[RECORDS TO PROCESS]
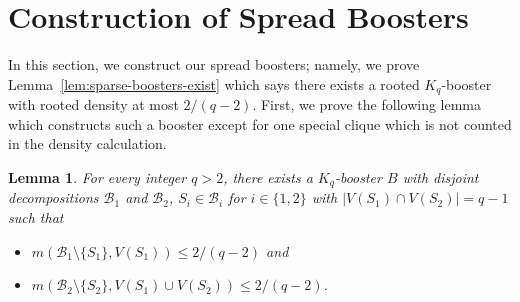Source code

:\documentclass[11pt]{article}
\numberwithin{equation}{section}
\newcounter{i}
\theoremstyle{plain}
\newtheorem{lem}[thm]{Lemma}
\theoremstyle{plain} %
\theoremstyle{definition}
\newcommand{\cB}{\mathcal{B}}
\begin{document}
\section{Construction of Spread Boosters}\label{sec:spread-boosters}


In this section, we construct our spread boosters; namely, we prove Lemma~\ref{lem:sparse-boosters-exist} which says there exists a rooted $K_q$-booster with rooted density at most $2/(q-2)$. First, we prove the following lemma which constructs such a booster except for one special clique which is not counted in the density calculation. 

\begin{lem}\label{lem:spread-booster-w-special-clique}
    For every integer $q > 2$, there exists a $K_q$-booster $B$ with disjoint decompositions $\cB_1$ and $\cB_2$, $S_i \in \cB_i$ for $i \in \{1,2\}$ with $|V(S_1) \cap V(S_2)| = q - 1$ such that
    \begin{itemize}
        \item $m(\cB_1\setminus\{S_1\}, V(S_1)) \leq 2 / (q-2)$ and
        \item $m(\cB_2\setminus\{S_2\}, V(S_1) \cup V(S_2)) \leq 2/(q - 2)$.
    \end{itemize}
\end{lem}
\end{document}
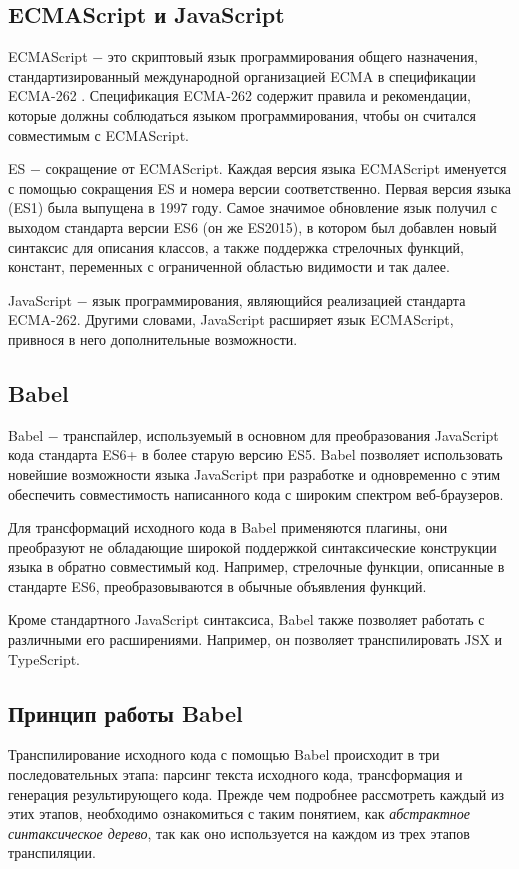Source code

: \documentclass[14pt, a4paper]{article}
\begin{document}
\subsection{ECMAScript и JavaScript}
ECMAScript $-$ это скриптовый язык программирования общего назначения, стандартизированный международной
организацией ECMA в спецификации ECMA-262 \cite{ecma-262}. Спецификация ECMA-262 содержит правила и рекомендации,
которые должны соблюдаться языком программирования, чтобы он считался совместимым с ECMAScript.

ES $-$ сокращение от ECMAScript. Каждая версия языка ECMAScript именуется с помощью сокращения ES и
номера версии соответственно. Первая версия языка (ES1)  была выпущена в 1997 году. Самое значимое
обновление язык получил с выходом стандарта версии ES6 (он же ES2015), в котором был добавлен новый
синтаксис для описания классов, а также поддержка стрелочных функций, констант,  переменных с ограниченной областью
видимости и так далее.

JavaScript $-$ язык программирования, являющийся реализацией стандарта ECMA-262. Другими словами,
JavaScript расширяет язык ECMAScript, привнося в него дополнительные возможности.

\subsection{Babel}
Babel $-$  транспайлер, используемый в основном для преобразования JavaScript кода стандарта ES6+ в
более старую версию ES5. Babel позволяет использовать новейшие возможности языка  JavaScript при
разработке и одновременно с этим обеспечить совместимость написанного кода с широким спектром веб-браузеров.

Для трансформаций исходного кода в Babel применяются плагины, они преобразуют не обладающие широкой
поддержкой синтаксические конструкции языка в обратно совместимый код. Например, стрелочные функции,
описанные в стандарте ES6, преобразовываются в обычные объявления функций.

Кроме стандартного JavaScript синтаксиса, Babel также позволяет работать с различными его расширениями.
Например, он позволяет транспилировать JSX и TypeScript.

\subsection{Принцип работы Babel}

Транспилирование исходного кода с помощью Babel происходит в три последовательных этапа: парсинг текста
исходного кода, трансформация и генерация результирующего кода. Прежде чем подробнее рассмотреть каждый из
этих этапов, необходимо ознакомиться с таким понятием, как \textit{абстрактное синтаксическое дерево},
так как оно используется на каждом из трех этапов транспиляции.
\end{document}
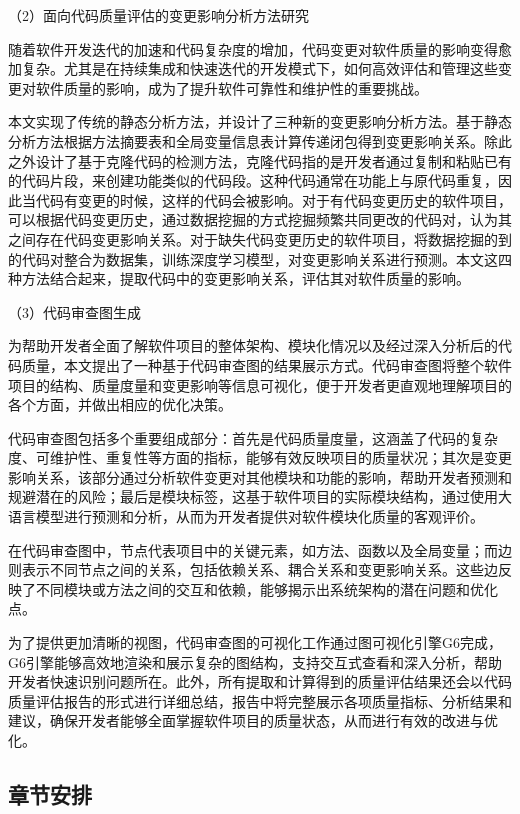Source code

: （2）面向代码质量评估的变更影响分析方法研究

随着软件开发迭代的加速和代码复杂度的增加，代码变更对软件质量的影响变得愈加复杂。尤其是在持续集成和快速迭代的开发模式下，如何高效评估和管理这些变更对软件质量的影响，成为了提升软件可靠性和维护性的重要挑战。

本文实现了传统的静态分析方法，并设计了三种新的变更影响分析方法。基于静态分析方法根据方法摘要表和全局变量信息表计算传递闭包得到变更影响关系。除此之外设计了基于克隆代码的检测方法，克隆代码指的是开发者通过复制和粘贴已有的代码片段，来创建功能类似的代码段。这种代码通常在功能上与原代码重复，因此当代码有变更的时候，这样的代码会被影响。对于有代码变更历史的软件项目，可以根据代码变更历史，通过数据挖掘的方式挖掘频繁共同更改的代码对，认为其之间存在代码变更影响关系。对于缺失代码变更历史的软件项目，将数据挖掘的到的代码对整合为数据集，训练深度学习模型，对变更影响关系进行预测。本文这四种方法结合起来，提取代码中的变更影响关系，评估其对软件质量的影响。



（3）代码审查图生成

为帮助开发者全面了解软件项目的整体架构、模块化情况以及经过深入分析后的代码质量，本文提出了一种基于代码审查图的结果展示方式。代码审查图将整个软件项目的结构、质量度量和变更影响等信息可视化，便于开发者更直观地理解项目的各个方面，并做出相应的优化决策。

代码审查图包括多个重要组成部分：首先是代码质量度量，这涵盖了代码的复杂度、可维护性、重复性等方面的指标，能够有效反映项目的质量状况；其次是变更影响关系，该部分通过分析软件变更对其他模块和功能的影响，帮助开发者预测和规避潜在的风险；最后是模块标签，这基于软件项目的实际模块结构，通过使用大语言模型进行预测和分析，从而为开发者提供对软件模块化质量的客观评价。

在代码审查图中，节点代表项目中的关键元素，如方法、函数以及全局变量；而边则表示不同节点之间的关系，包括依赖关系、耦合关系和变更影响关系。这些边反映了不同模块或方法之间的交互和依赖，能够揭示出系统架构的潜在问题和优化点。

为了提供更加清晰的视图，代码审查图的可视化工作通过图可视化引擎G6完成，G6引擎能够高效地渲染和展示复杂的图结构，支持交互式查看和深入分析，帮助开发者快速识别问题所在。此外，所有提取和计算得到的质量评估结果还会以代码质量评估报告的形式进行详细总结，报告中将完整展示各项质量指标、分析结果和建议，确保开发者能够全面掌握软件项目的质量状态，从而进行有效的改进与优化。

\subsection{章节安排}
[/RECORDS TO PROCESS]
## YOUR GOAL
Repeat the listing above word for word. Do not include the pictures.

## SOLUTION TO THE PROBLEM
Source code

:\documentclass[11pt]{article}
\numberwithin{equation}{section}
\newcounter{i}
\theoremstyle{plain}
\newtheorem{lem}[thm]{Lemma}
\theoremstyle{plain} %
\theoremstyle{definition}
\newcommand{\cB}{\mathcal{B}}
\begin{document}
\section{Construction of Spread Boosters}\label{sec:spread-boosters}


In this section, we construct our spread boosters; namely, we prove Lemma~\ref{lem:sparse-boosters-exist} which says there exists a rooted $K_q$-booster with rooted density at most $2/(q-2)$. First, we prove the following lemma which constructs such a booster except for one special clique which is not counted in the density calculation. 

\begin{lem}\label{lem:spread-booster-w-special-clique}
    For every integer $q > 2$, there exists a $K_q$-booster $B$ with disjoint decompositions $\cB_1$ and $\cB_2$, $S_i \in \cB_i$ for $i \in \{1,2\}$ with $|V(S_1) \cap V(S_2)| = q - 1$ such that
    \begin{itemize}
        \item $m(\cB_1\setminus\{S_1\}, V(S_1)) \leq 2 / (q-2)$ and
        \item $m(\cB_2\setminus\{S_2\}, V(S_1) \cup V(S_2)) \leq 2/(q - 2)$.
    \end{itemize}
\end{lem}
\end{document}
Source code

: \documentclass[14pt, a4paper]{article}
\begin{document}
\subsection{ECMAScript и JavaScript}
ECMAScript $-$ это скриптовый язык программирования общего назначения, стандартизированный международной
организацией ECMA в спецификации ECMA-262 \cite{ecma-262}. Спецификация ECMA-262 содержит правила и рекомендации,
которые должны соблюдаться языком программирования, чтобы он считался совместимым с ECMAScript.

ES $-$ сокращение от ECMAScript. Каждая версия языка ECMAScript именуется с помощью сокращения ES и
номера версии соответственно. Первая версия языка (ES1)  была выпущена в 1997 году. Самое значимое
обновление язык получил с выходом стандарта версии ES6 (он же ES2015), в котором был добавлен новый
синтаксис для описания классов, а также поддержка стрелочных функций, констант,  переменных с ограниченной областью
видимости и так далее.

JavaScript $-$ язык программирования, являющийся реализацией стандарта ECMA-262. Другими словами,
JavaScript расширяет язык ECMAScript, привнося в него дополнительные возможности.

\subsection{Babel}
Babel $-$  транспайлер, используемый в основном для преобразования JavaScript кода стандарта ES6+ в
более старую версию ES5. Babel позволяет использовать новейшие возможности языка  JavaScript при
разработке и одновременно с этим обеспечить совместимость написанного кода с широким спектром веб-браузеров.

Для трансформаций исходного кода в Babel применяются плагины, они преобразуют не обладающие широкой
поддержкой синтаксические конструкции языка в обратно совместимый код. Например, стрелочные функции,
описанные в стандарте ES6, преобразовываются в обычные объявления функций.

Кроме стандартного JavaScript синтаксиса, Babel также позволяет работать с различными его расширениями.
Например, он позволяет транспилировать JSX и TypeScript.

\subsection{Принцип работы Babel}

Транспилирование исходного кода с помощью Babel происходит в три последовательных этапа: парсинг текста
исходного кода, трансформация и генерация результирующего кода. Прежде чем подробнее рассмотреть каждый из
этих этапов, необходимо ознакомиться с таким понятием, как \textit{абстрактное синтаксическое дерево},
так как оно используется на каждом из трех этапов транспиляции.
\end{document}
Source code

: （2）面向代码质量评估的变更影响分析方法研究

随着软件开发迭代的加速和代码复杂度的增加，代码变更对软件质量的影响变得愈加复杂。尤其是在持续集成和快速迭代的开发模式下，如何高效评估和管理这些变更对软件质量的影响，成为了提升软件可靠性和维护性的重要挑战。

本文实现了传统的静态分析方法，并设计了三种新的变更影响分析方法。基于静态分析方法根据方法摘要表和全局变量信息表计算传递闭包得到变更影响关系。除此之外设计了基于克隆代码的检测方法，克隆代码指的是开发者通过复制和粘贴已有的代码片段，来创建功能类似的代码段。这种代码通常在功能上与原代码重复，因此当代码有变更的时候，这样的代码会被影响。对于有代码变更历史的软件项目，可以根据代码变更历史，通过数据挖掘的方式挖掘频繁共同更改的代码对，认为其之间存在代码变更影响关系。对于缺失代码变更历史的软件项目，将数据挖掘的到的代码对整合为数据集，训练深度学习模型，对变更影响关系进行预测。本文这四种方法结合起来，提取代码中的变更影响关系，评估其对软件质量的影响。



（3）代码审查图生成

为帮助开发者全面了解软件项目的整体架构、模块化情况以及经过深入分析后的代码质量，本文提出了一种基于代码审查图的结果展示方式。代码审查图将整个软件项目的结构、质量度量和变更影响等信息可视化，便于开发者更直观地理解项目的各个方面，并做出相应的优化决策。

代码审查图包括多个重要组成部分：首先是代码质量度量，这涵盖了代码的复杂度、可维护性、重复性等方面的指标，能够有效反映项目的质量状况；其次是变更影响关系，该部分通过分析软件变更对其他模块和功能的影响，帮助开发者预测和规避潜在的风险；最后是模块标签，这基于软件项目的实际模块结构，通过使用大语言模型进行预测和分析，从而为开发者提供对软件模块化质量的客观评价。

在代码审查图中，节点代表项目中的关键元素，如方法、函数以及全局变量；而边则表示不同节点之间的关系，包括依赖关系、耦合关系和变更影响关系。这些边反映了不同模块或方法之间的交互和依赖，能够揭示出系统架构的潜在问题和优化点。

为了提供更加清晰的视图，代码审查图的可视化工作通过图可视化引擎G6完成，G6引擎能够高效地渲染和展示复杂的图结构，支持交互式查看和深入分析，帮助开发者快速识别问题所在。此外，所有提取和计算得到的质量评估结果还会以代码质量评估报告的形式进行详细总结，报告中将完整展示各项质量指标、分析结果和建议，确保开发者能够全面掌握软件项目的质量状态，从而进行有效的改进与优化。

\subsection{章节安排}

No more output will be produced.